Leandro Lima dos Santos, Felipe Mendes Borini and Rafael Morais Pereira

Companies need guidance on how to operate in turbulent environments to improve their innovative performance. However, few studies have been done specifically about how to…

Abstract

Purpose

Companies need guidance on how to operate in turbulent environments to improve their innovative performance. However, few studies have been done specifically about how to market and technological turbulence affects the innovative performance in emerging markets. This paper aims to propose model with market turbulence, technological turbulence and firm’s bricolage behavior as antecedents of organizational innovativeness.

Design/methodology/approach

Two conceptualizations of the role of environmental turbulence are examined as follows: that market turbulence and technological turbulence are established as direct antecedents to organizational innovativeness performance; and the model has a mediating effect through the bricolage behavior.

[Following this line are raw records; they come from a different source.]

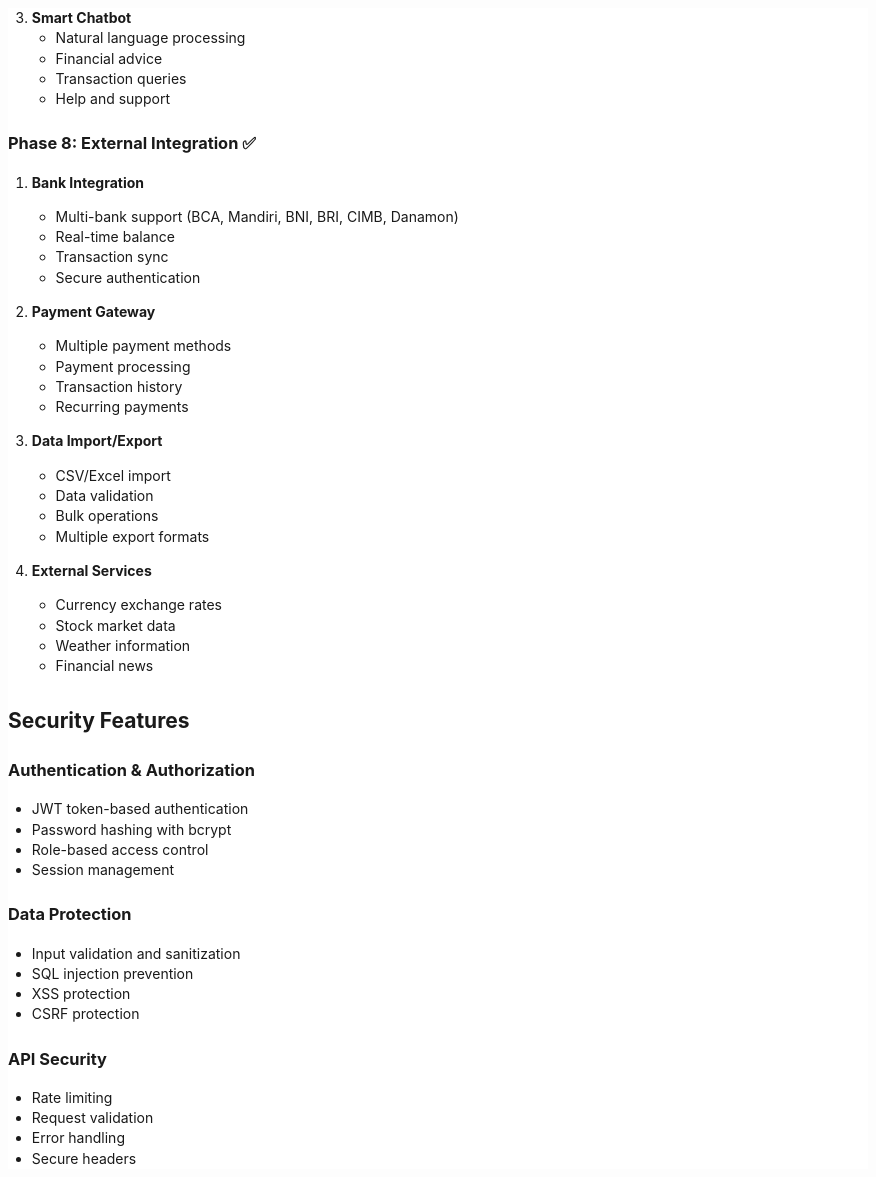 3. **Smart Chatbot**
   - Natural language processing
   - Financial advice
   - Transaction queries
   - Help and support

### Phase 8: External Integration ✅
1. **Bank Integration**
   - Multi-bank support (BCA, Mandiri, BNI, BRI, CIMB, Danamon)
   - Real-time balance
   - Transaction sync
   - Secure authentication

2. **Payment Gateway**
   - Multiple payment methods
   - Payment processing
   - Transaction history
   - Recurring payments

3. **Data Import/Export**
   - CSV/Excel import
   - Data validation
   - Bulk operations
   - Multiple export formats

4. **External Services**
   - Currency exchange rates
   - Stock market data
   - Weather information
   - Financial news

## Security Features

### Authentication & Authorization
- JWT token-based authentication
- Password hashing with bcrypt
- Role-based access control
- Session management

### Data Protection
- Input validation and sanitization
- SQL injection prevention
- XSS protection
- CSRF protection

### API Security
- Rate limiting
- Request validation
- Error handling
- Secure headers
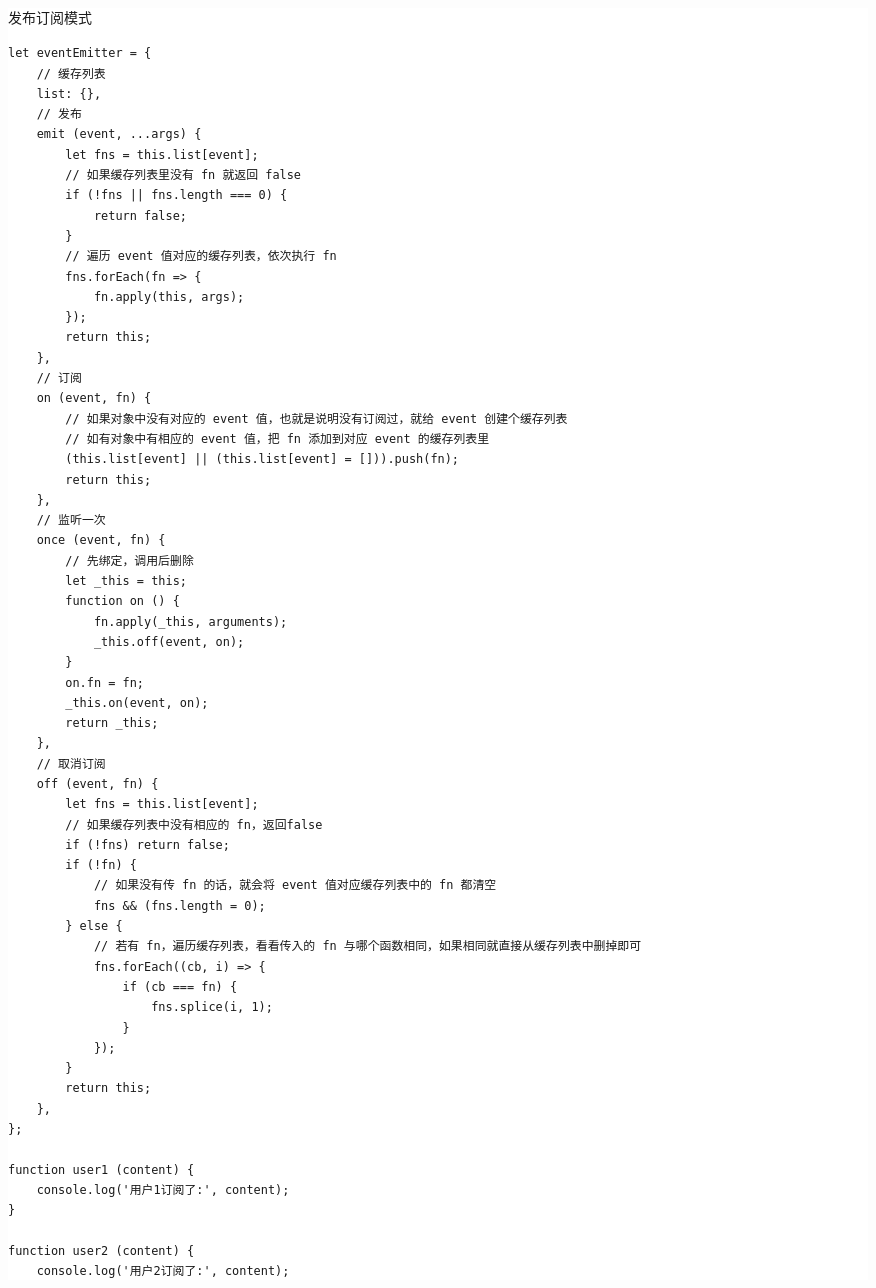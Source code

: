 发布订阅模式

```
let eventEmitter = {
    // 缓存列表
    list: {},
    // 发布
    emit (event, ...args) {
        let fns = this.list[event];
        // 如果缓存列表里没有 fn 就返回 false
        if (!fns || fns.length === 0) {
            return false;
        }
        // 遍历 event 值对应的缓存列表，依次执行 fn
        fns.forEach(fn => {
            fn.apply(this, args);
        });
        return this;
    },
    // 订阅
    on (event, fn) {
        // 如果对象中没有对应的 event 值，也就是说明没有订阅过，就给 event 创建个缓存列表
        // 如有对象中有相应的 event 值，把 fn 添加到对应 event 的缓存列表里
        (this.list[event] || (this.list[event] = [])).push(fn);
        return this;
    },
    // 监听一次
    once (event, fn) {
        // 先绑定，调用后删除
        let _this = this;
        function on () {
            fn.apply(_this, arguments);
            _this.off(event, on);
        }
        on.fn = fn;
        _this.on(event, on);
        return _this;
    },
    // 取消订阅
    off (event, fn) {
        let fns = this.list[event];
        // 如果缓存列表中没有相应的 fn，返回false
        if (!fns) return false;
        if (!fn) {
            // 如果没有传 fn 的话，就会将 event 值对应缓存列表中的 fn 都清空
            fns && (fns.length = 0);
        } else {
            // 若有 fn，遍历缓存列表，看看传入的 fn 与哪个函数相同，如果相同就直接从缓存列表中删掉即可
            fns.forEach((cb, i) => {
                if (cb === fn) {
                    fns.splice(i, 1);
                }
            });
        }
        return this;
    },
};

function user1 (content) {
    console.log('用户1订阅了:', content);
}

function user2 (content) {
    console.log('用户2订阅了:', content);
```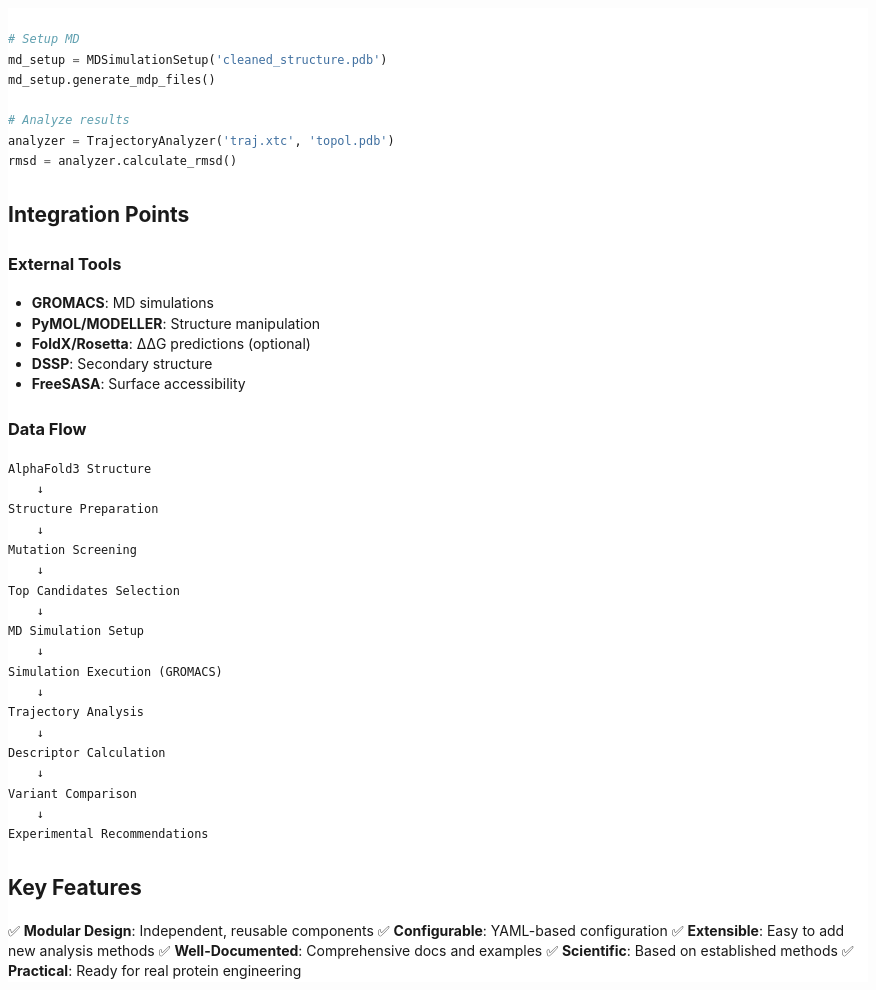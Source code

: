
 ```python

# Setup MD
md_setup = MDSimulationSetup('cleaned_structure.pdb')
md_setup.generate_mdp_files()

# Analyze results
analyzer = TrajectoryAnalyzer('traj.xtc', 'topol.pdb')
rmsd = analyzer.calculate_rmsd()
```

## Integration Points

### External Tools
- **GROMACS**: MD simulations
- **PyMOL/MODELLER**: Structure manipulation
- **FoldX/Rosetta**: ΔΔG predictions (optional)
- **DSSP**: Secondary structure
- **FreeSASA**: Surface accessibility

### Data Flow
```
AlphaFold3 Structure
    ↓
Structure Preparation
    ↓
Mutation Screening
    ↓
Top Candidates Selection
    ↓
MD Simulation Setup
    ↓
Simulation Execution (GROMACS)
    ↓
Trajectory Analysis
    ↓
Descriptor Calculation
    ↓
Variant Comparison
    ↓
Experimental Recommendations
```

## Key Features

✅ **Modular Design**: Independent, reusable components
✅ **Configurable**: YAML-based configuration
✅ **Extensible**: Easy to add new analysis methods
✅ **Well-Documented**: Comprehensive docs and examples
✅ **Scientific**: Based on established methods
✅ **Practical**: Ready for real protein engineering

In this sense, the strengths of the paths differ depending on the presence of bricolage. Data were collected from 215 firms operating in Brazil, analyzed using the partial least squares (PLS)-structural equation modeling (SEM) technique as a quantitative method to test the hypotheses.

Findings

The results indicate that the mediating effect evidenced by the bricolage behavior was supported. In other words, the path from market and technological turbulence to organizational innovativeness is significantly better when permeated by bricolage behavior in the organization.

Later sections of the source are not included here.